**ACTIVITY**
What lines below include the word "Mandatory"? Copy each one.

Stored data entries
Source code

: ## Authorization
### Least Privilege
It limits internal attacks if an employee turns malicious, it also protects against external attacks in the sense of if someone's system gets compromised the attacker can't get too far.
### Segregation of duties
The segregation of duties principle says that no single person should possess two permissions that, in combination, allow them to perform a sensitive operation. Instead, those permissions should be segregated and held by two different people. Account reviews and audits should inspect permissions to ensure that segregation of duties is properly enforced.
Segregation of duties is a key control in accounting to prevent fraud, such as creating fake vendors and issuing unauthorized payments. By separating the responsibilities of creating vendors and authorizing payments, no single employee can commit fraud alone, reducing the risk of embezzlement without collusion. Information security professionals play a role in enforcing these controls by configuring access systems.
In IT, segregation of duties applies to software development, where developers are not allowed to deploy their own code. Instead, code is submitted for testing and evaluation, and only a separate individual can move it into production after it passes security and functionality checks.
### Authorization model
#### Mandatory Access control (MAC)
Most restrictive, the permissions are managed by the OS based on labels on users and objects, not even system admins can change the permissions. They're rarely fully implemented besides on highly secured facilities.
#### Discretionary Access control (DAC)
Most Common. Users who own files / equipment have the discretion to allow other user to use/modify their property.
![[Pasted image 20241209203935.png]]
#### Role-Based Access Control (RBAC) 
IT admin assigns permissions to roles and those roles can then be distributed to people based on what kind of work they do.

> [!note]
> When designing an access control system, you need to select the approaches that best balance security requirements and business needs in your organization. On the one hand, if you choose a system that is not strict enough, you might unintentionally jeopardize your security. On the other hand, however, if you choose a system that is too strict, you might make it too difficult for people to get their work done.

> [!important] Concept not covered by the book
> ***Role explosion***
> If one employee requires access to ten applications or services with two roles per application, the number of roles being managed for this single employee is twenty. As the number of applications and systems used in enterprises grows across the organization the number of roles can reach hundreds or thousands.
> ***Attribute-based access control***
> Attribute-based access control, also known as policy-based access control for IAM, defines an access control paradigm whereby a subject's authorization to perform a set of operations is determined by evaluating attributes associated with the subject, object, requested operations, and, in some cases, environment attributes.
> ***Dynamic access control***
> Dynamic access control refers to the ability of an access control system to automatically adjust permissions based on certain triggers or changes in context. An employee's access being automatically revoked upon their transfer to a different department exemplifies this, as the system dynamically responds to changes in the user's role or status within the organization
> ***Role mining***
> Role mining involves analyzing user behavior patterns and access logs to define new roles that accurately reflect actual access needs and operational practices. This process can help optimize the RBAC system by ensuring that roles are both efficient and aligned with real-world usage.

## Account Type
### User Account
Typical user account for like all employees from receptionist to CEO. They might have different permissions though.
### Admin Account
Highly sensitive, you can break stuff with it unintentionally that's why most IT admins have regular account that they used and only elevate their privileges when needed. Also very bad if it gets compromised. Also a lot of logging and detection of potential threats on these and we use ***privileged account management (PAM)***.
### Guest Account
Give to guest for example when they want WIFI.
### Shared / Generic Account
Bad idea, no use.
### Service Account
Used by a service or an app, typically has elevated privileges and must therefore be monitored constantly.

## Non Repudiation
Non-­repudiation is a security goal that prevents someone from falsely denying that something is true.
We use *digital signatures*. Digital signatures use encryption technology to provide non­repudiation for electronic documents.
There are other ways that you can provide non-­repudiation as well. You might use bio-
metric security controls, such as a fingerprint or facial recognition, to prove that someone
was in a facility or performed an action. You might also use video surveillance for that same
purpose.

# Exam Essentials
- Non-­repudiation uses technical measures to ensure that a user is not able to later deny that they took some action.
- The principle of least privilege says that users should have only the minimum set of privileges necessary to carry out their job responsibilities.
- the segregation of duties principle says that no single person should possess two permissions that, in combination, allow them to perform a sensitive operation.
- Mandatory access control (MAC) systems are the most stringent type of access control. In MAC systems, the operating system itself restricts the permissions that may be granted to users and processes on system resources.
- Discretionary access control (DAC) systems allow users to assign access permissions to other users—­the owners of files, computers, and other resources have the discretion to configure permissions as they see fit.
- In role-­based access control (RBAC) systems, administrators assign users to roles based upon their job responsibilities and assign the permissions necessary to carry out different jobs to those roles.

**RESULT OF THIS EXERCISE**
#### Mandatory Access control (MAC)
- Mandatory access control (MAC) systems are the most stringent type of access control. In MAC systems, the operating system itself restricts the permissions that may be granted to users and processes on system resources.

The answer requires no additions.